◆ **TO DO**
Only lines containing "file" belong in the answer, each copied from the entries below.

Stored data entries
_ _ _ _ _ _ _

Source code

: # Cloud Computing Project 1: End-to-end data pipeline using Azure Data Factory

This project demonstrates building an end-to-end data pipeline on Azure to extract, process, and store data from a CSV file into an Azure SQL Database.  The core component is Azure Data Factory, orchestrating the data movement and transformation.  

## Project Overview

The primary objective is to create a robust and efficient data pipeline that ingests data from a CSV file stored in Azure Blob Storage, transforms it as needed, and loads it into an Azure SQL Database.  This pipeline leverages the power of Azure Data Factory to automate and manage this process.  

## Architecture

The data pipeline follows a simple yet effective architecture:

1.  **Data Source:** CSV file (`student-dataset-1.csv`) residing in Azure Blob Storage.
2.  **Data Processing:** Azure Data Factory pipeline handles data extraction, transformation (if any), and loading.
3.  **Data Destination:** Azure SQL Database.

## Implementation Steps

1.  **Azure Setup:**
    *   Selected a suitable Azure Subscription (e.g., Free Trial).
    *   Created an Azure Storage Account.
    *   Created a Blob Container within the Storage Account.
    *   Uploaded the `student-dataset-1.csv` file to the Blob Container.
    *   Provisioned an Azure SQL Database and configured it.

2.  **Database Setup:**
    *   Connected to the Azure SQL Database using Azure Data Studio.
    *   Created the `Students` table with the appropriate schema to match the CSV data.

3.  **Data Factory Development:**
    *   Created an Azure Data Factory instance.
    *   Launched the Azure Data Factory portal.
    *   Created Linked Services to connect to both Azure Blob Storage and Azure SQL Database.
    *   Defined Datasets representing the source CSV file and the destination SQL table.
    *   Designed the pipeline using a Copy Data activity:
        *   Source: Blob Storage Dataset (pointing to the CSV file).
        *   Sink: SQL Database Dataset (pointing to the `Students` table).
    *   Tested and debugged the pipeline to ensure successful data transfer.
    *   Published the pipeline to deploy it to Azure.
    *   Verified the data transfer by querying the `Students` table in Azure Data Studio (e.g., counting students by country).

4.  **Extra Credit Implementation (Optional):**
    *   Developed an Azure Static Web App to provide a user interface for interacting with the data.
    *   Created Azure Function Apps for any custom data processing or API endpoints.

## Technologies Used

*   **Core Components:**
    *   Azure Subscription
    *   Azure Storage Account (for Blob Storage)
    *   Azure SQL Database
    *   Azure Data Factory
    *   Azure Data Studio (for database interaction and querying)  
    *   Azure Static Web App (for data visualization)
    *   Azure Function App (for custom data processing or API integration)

_ _ _ _ _ _ _

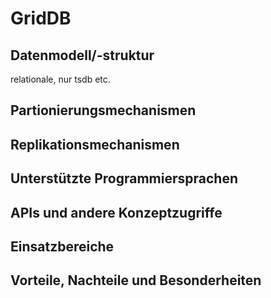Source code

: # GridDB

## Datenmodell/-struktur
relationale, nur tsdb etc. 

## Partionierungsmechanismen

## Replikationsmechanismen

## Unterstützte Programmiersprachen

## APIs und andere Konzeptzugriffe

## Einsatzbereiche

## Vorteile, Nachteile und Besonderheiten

_ _ _ _ _ _ _

◆ **THE COMPLETED TASK**
This project demonstrates building an end-to-end data pipeline on Azure to extract, process, and store data from a CSV file into an Azure SQL Database.  The core component is Azure Data Factory, orchestrating the data movement and transformation.  
The primary objective is to create a robust and efficient data pipeline that ingests data from a CSV file stored in Azure Blob Storage, transforms it as needed, and loads it into an Azure SQL Database.  This pipeline leverages the power of Azure Data Factory to automate and manage this process.  
1.  **Data Source:** CSV file (`student-dataset-1.csv`) residing in Azure Blob Storage.
    *   Uploaded the `student-dataset-1.csv` file to the Blob Container.
    *   Defined Datasets representing the source CSV file and the destination SQL table.
        *   Source: Blob Storage Dataset (pointing to the CSV file).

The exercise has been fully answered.